Apesar de a Casa Andresen na Rua do Campo Alegre já ter sido deixada há muito pela Família e vendida ao Estado em 1949, ali a 200 metros, o n.º 222 da Rua António Cardoso, onde eu nascera em 1941, continuava próximo física e animicamente de muitos Andresen, em que predominavam bastas mulheres carinhosas, muito afectuosas, e que me deram mimo durante anos.
Com o passar do tempo, e com as distâncias, as lendas e a memória daquele que nunca foi designado por Jan Hinrich, mas sempre por Jota Agá, foram-se-me diluindo. Mas as réplicas em terracota do magnífico busto de mármore existente ao cimo da escadaria do Palácio da Bolsa no Porto, da autoria do prestigiado escultor António Teixeira Lopes, enxameavam as casas familiares. As "suíças", ou patilhas, as suas feições poderosas e a qualidade escultórica da peça original, muito bem reproduzida nas réplicas, impunham o personagem e não o deixavam esquecer. De tal forma o fabuloso Jan Hinrich Andresen ficou envolvido no meu "fantástico" e no meu imaginário que nem a névoa caída sobre ele com o passar do tempo o fez esquecer.

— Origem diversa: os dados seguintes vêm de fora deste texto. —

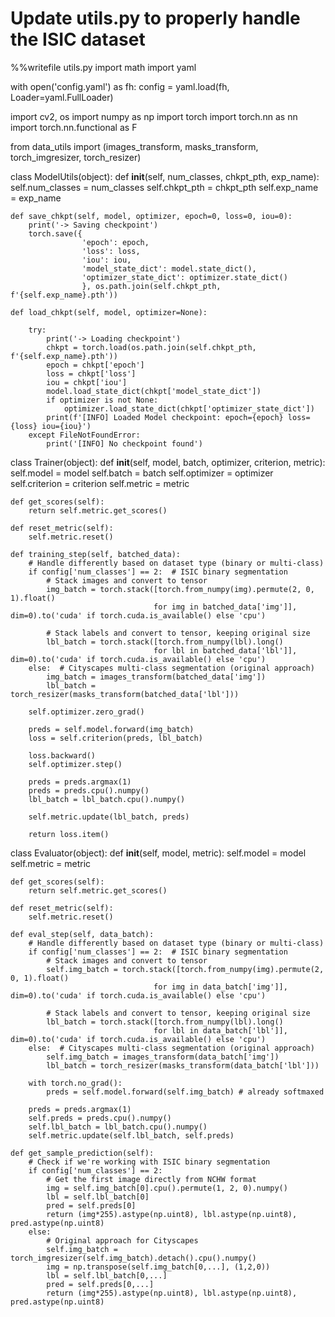 # Update utils.py to properly handle the ISIC dataset
%%writefile utils.py
import math
import yaml

with open('config.yaml') as fh:
    config = yaml.load(fh, Loader=yaml.FullLoader)

import cv2, os
import numpy as np
import torch
import torch.nn as nn
import torch.nn.functional as F

from data_utils import (images_transform, masks_transform, torch_imgresizer,
                        torch_resizer)

class ModelUtils(object):
    def __init__(self, num_classes, chkpt_pth, exp_name):
        self.num_classes = num_classes
        self.chkpt_pth = chkpt_pth
        self.exp_name = exp_name
    
    def save_chkpt(self, model, optimizer, epoch=0, loss=0, iou=0):
        print('-> Saving checkpoint')
        torch.save({
                    'epoch': epoch,
                    'loss': loss,
                    'iou': iou,
                    'model_state_dict': model.state_dict(),
                    'optimizer_state_dict': optimizer.state_dict()
                    }, os.path.join(self.chkpt_pth, f'{self.exp_name}.pth'))

    def load_chkpt(self, model, optimizer=None):
        
        try:
            print('-> Loading checkpoint')
            chkpt = torch.load(os.path.join(self.chkpt_pth, f'{self.exp_name}.pth'))
            epoch = chkpt['epoch']
            loss = chkpt['loss']
            iou = chkpt['iou']
            model.load_state_dict(chkpt['model_state_dict'])
            if optimizer is not None:
                optimizer.load_state_dict(chkpt['optimizer_state_dict'])
            print(f'[INFO] Loaded Model checkpoint: epoch={epoch} loss={loss} iou={iou}')
        except FileNotFoundError:
            print('[INFO] No checkpoint found')

class Trainer(object):
    def __init__(self, model, batch, optimizer, criterion, metric):
        self.model = model
        self.batch = batch
        self.optimizer = optimizer
        self.criterion = criterion
        self.metric = metric
    
    def get_scores(self):
        return self.metric.get_scores()

    def reset_metric(self):
        self.metric.reset()
    
    def training_step(self, batched_data):
        # Handle differently based on dataset type (binary or multi-class)
        if config['num_classes'] == 2:  # ISIC binary segmentation
            # Stack images and convert to tensor
            img_batch = torch.stack([torch.from_numpy(img).permute(2, 0, 1).float() 
                                    for img in batched_data['img']], dim=0).to('cuda' if torch.cuda.is_available() else 'cpu')
            
            # Stack labels and convert to tensor, keeping original size
            lbl_batch = torch.stack([torch.from_numpy(lbl).long() 
                                    for lbl in batched_data['lbl']], dim=0).to('cuda' if torch.cuda.is_available() else 'cpu')
        else:  # Cityscapes multi-class segmentation (original approach)
            img_batch = images_transform(batched_data['img'])
            lbl_batch = torch_resizer(masks_transform(batched_data['lbl']))
        
        self.optimizer.zero_grad()

        preds = self.model.forward(img_batch)
        loss = self.criterion(preds, lbl_batch)

        loss.backward()
        self.optimizer.step()

        preds = preds.argmax(1)
        preds = preds.cpu().numpy()
        lbl_batch = lbl_batch.cpu().numpy()

        self.metric.update(lbl_batch, preds)

        return loss.item()

class Evaluator(object):
    def __init__(self, model, metric):
        self.model = model
        self.metric = metric
    
    def get_scores(self):
        return self.metric.get_scores()

    def reset_metric(self):
        self.metric.reset()
    
    def eval_step(self, data_batch):
        # Handle differently based on dataset type (binary or multi-class)
        if config['num_classes'] == 2:  # ISIC binary segmentation
            # Stack images and convert to tensor
            self.img_batch = torch.stack([torch.from_numpy(img).permute(2, 0, 1).float() 
                                    for img in data_batch['img']], dim=0).to('cuda' if torch.cuda.is_available() else 'cpu')
            
            # Stack labels and convert to tensor, keeping original size
            lbl_batch = torch.stack([torch.from_numpy(lbl).long() 
                                    for lbl in data_batch['lbl']], dim=0).to('cuda' if torch.cuda.is_available() else 'cpu')
        else:  # Cityscapes multi-class segmentation (original approach)
            self.img_batch = images_transform(data_batch['img'])
            lbl_batch = torch_resizer(masks_transform(data_batch['lbl']))
        
        with torch.no_grad():
            preds = self.model.forward(self.img_batch) # already softmaxed

        preds = preds.argmax(1)
        self.preds = preds.cpu().numpy()
        self.lbl_batch = lbl_batch.cpu().numpy()
        self.metric.update(self.lbl_batch, self.preds)
        
    def get_sample_prediction(self):
        # Check if we're working with ISIC binary segmentation
        if config['num_classes'] == 2:
            # Get the first image directly from NCHW format
            img = self.img_batch[0].cpu().permute(1, 2, 0).numpy()
            lbl = self.lbl_batch[0]
            pred = self.preds[0]
            return (img*255).astype(np.uint8), lbl.astype(np.uint8), pred.astype(np.uint8)
        else:
            # Original approach for Cityscapes
            self.img_batch = torch_imgresizer(self.img_batch).detach().cpu().numpy()
            img = np.transpose(self.img_batch[0,...], (1,2,0))
            lbl = self.lbl_batch[0,...]
            pred = self.preds[0,...]
            return (img*255).astype(np.uint8), lbl.astype(np.uint8), pred.astype(np.uint8)  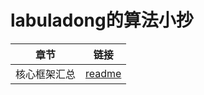 # labuladong的算法小抄

| 章节     | 链接                         |
| ------ | -------------------------- |
| 核心框架汇总 | [readme](./core/readme.md) |
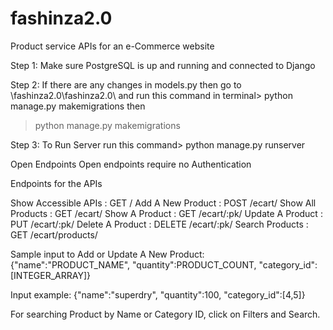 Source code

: # fashinza2.0
Product service APIs for an e-Commerce website

Step 1:
Make sure PostgreSQL is up and running and connected to Django

Step 2:
If there are any changes in models.py then go to \fashinza2.0\fashinza2.0\ and run this command in terminal> python manage.py makemigrations
then
> python manage.py makemigrations 

Step 3:
To Run Server run this command> python manage.py runserver

Open Endpoints
Open endpoints require no Authentication

Endpoints for the APIs

Show Accessible APIs : GET /
Add A New Product : POST /ecart/
Show All Products : GET /ecart/
Show A Product : GET /ecart/:pk/
Update A Product : PUT /ecart/:pk/
Delete A Product : DELETE /ecart/:pk/
Search Products : GET /ecart/products/

Sample input to Add or Update A New Product: {"name":"PRODUCT_NAME", "quantity":PRODUCT_COUNT, "category_id":[INTEGER_ARRAY]}

Input example: {"name":"superdry", "quantity":100, "category_id":[4,5]}

For searching Product by Name or Category ID, click on Filters and Search.
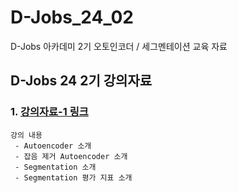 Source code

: # D-Jobs_24_02
D-Jobs 아카데미 2기 오토인코더 / 세그멘테이션 교육 자료 

## D-Jobs 24 2기 강의자료 

### 1. [강의자료-1 링크](https://github.com/KangHoyong/D-Jobs_24_02/blob/main/%EA%B0%95%EC%9D%98%EC%9E%90%EB%A3%8C/%EC%98%A4%ED%86%A0%EC%9D%B8%EC%BD%94%EB%8D%94%20%EC%84%B8%EA%B7%B8%EB%A9%98%ED%85%8C%EC%9D%B4%EC%85%98/%EC%98%A4%ED%86%A0%EC%9D%B8%EC%BD%94%EB%8D%94_%EC%84%B8%EA%B7%B8%EB%A9%98%ED%85%8C%EC%9D%B4%EC%85%98_%EA%B5%90%EC%9C%A1%EC%9E%90%EB%A3%8C.pdf)

    강의 내용 
     - Autoencoder 소개
     - 잡음 제거 Autoencoder 소개 
     - Segmentation 소개 
     - Segmentation 평가 지표 소개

Num leilão que ocorreu em Lisboa, creio que em 2014, apareceu um desses bonitos bustos em terracota patinada, assinado e datado de 1900, por Soares dos Reis. Adquiri-o por um preço irrisório, que não subiu mais talvez porque a leiloeira o tivesse identificado apenas como "busto masculino". E, apesar dos seus diminutos 31 centímetros, passou a figurar, de forma relevante, em minha casa.

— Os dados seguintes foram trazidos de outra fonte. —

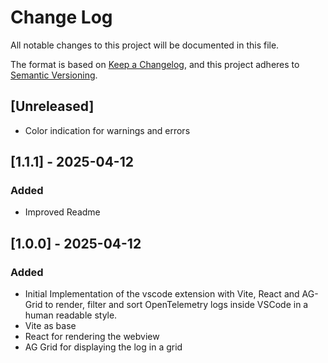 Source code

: # Change Log

All notable changes to this project will be documented in this file.

The format is based on [Keep a Changelog](https://keepachangelog.com/en/1.1.0/),
and this project adheres to [Semantic Versioning](https://semver.org/spec/v2.0.0.html).

## [Unreleased]

- Color indication for warnings and errors

## [1.1.1] - 2025-04-12

### Added

- Improved Readme

## [1.0.0] - 2025-04-12

### Added

- Initial Implementation of the vscode extension with Vite, React and AG-Grid to render, filter and sort OpenTelemetry logs inside VSCode in a human readable style.
- Vite as base
- React for rendering the webview
- AG Grid for displaying the log in a grid

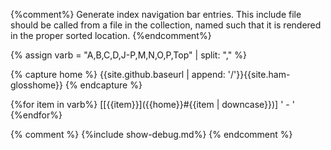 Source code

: {%comment%}
  Generate index navigation bar entries.
  This include file should be called from a file in the
  collection, named such that it is rendered in the proper
  sorted location.
{%endcomment%}

{% assign varb = "A,B,C,D,J-P,M,N,O,P,Top" | split: "," %}

{% capture home %}
{{site.github.baseurl | append: '/'}}{{site.ham-glosshome}}
{% endcapture %}

{%for item in varb%}
[[{{item}}]({{home}}#{{item | downcase}})] ' - '
{%endfor%}

{% comment %}
{%include show-debug.md%}
{% endcomment %}
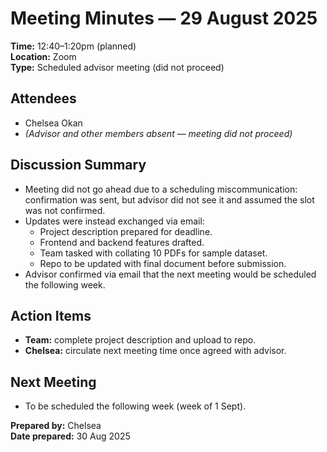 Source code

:# Meeting Minutes — 29 August 2025  
**Time:** 12:40–1:20pm (planned)  
**Location:** Zoom  
**Type:** Scheduled advisor meeting (did not proceed)  

## Attendees  
- Chelsea Okan  
- *(Advisor and other members absent — meeting did not proceed)*  

## Discussion Summary  
- Meeting did not go ahead due to a scheduling miscommunication: confirmation was sent, but advisor did not see it and assumed the slot was not confirmed.  
- Updates were instead exchanged via email:  
  - Project description prepared for deadline.  
  - Frontend and backend features drafted.  
  - Team tasked with collating 10 PDFs for sample dataset.  
  - Repo to be updated with final document before submission.  
- Advisor confirmed via email that the next meeting would be scheduled the following week.  

## Action Items  
- **Team:** complete project description and upload to repo.  
- **Chelsea:** circulate next meeting time once agreed with advisor.  

## Next Meeting  
- To be scheduled the following week (week of 1 Sept).  

**Prepared by:** Chelsea  
**Date prepared:** 30 Aug 2025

Em 2019 fui alertado para outro leilão a decorrer no Porto, em que ia à praça um misterioso e belíssimo busto em mármore de JH, da autoria do escultor Simões de Almeida Júnior, e cujo historial não se conseguiu identificar.
Dado o seu tamanho, 70 cm de altura e cerca de 120 quilos de peso, não me interessou. No entanto, três dias após terminados os lances, telefonei à leiloeira para saber por quanto tinha sido licitado. Como não teve ofertas, e o preço ficara acessível, ocorreu-me adquiri-lo para o oferecer à Universidade do Porto, proprietária da Casa Andresen/Jardim Botânico/Galeria da Biodiversidade, que, para minha grande alegria, aceitou, e colocou a escultura no Átrio Central do edifício, em evidência, deixando bem visível a ligação do nome Andresen à casa e ao jardim.
Devo agradecer à Reitoria da Universidade do Porto, e em particular à Senhora Professora Doutora Maria de Fátima Vieira, Vice-Reitora, que diligenciou de forma exemplar para que o desiderato que me animava fosse satisfeito.
Assim ficou revigorada a identidade Andresen naquele parque belíssimo, e na casa que, com tanto dinamismo, hoje serve a cultura da Invicta.
Para coroar tal êxito, perguntei ao prestigiado historiador Gaspar Martins Pereira, Professor Catedrático da Universidade do Porto, se estaria interessado em dar verdade histórica aos factos que originaram a lenda existente em torno de Jan Hinrich Andresen, alimentada pelas histórias dos filhos, netos e bisnetos, mas sobretudo pela escrita magistral de Sophia de Mello Breyner Andresen, e também pelas vivas recordações do "Campo Alegre" deixadas no português iluminado do Andresen Ruben A., em O Mundo à Minha Procura e outros textos.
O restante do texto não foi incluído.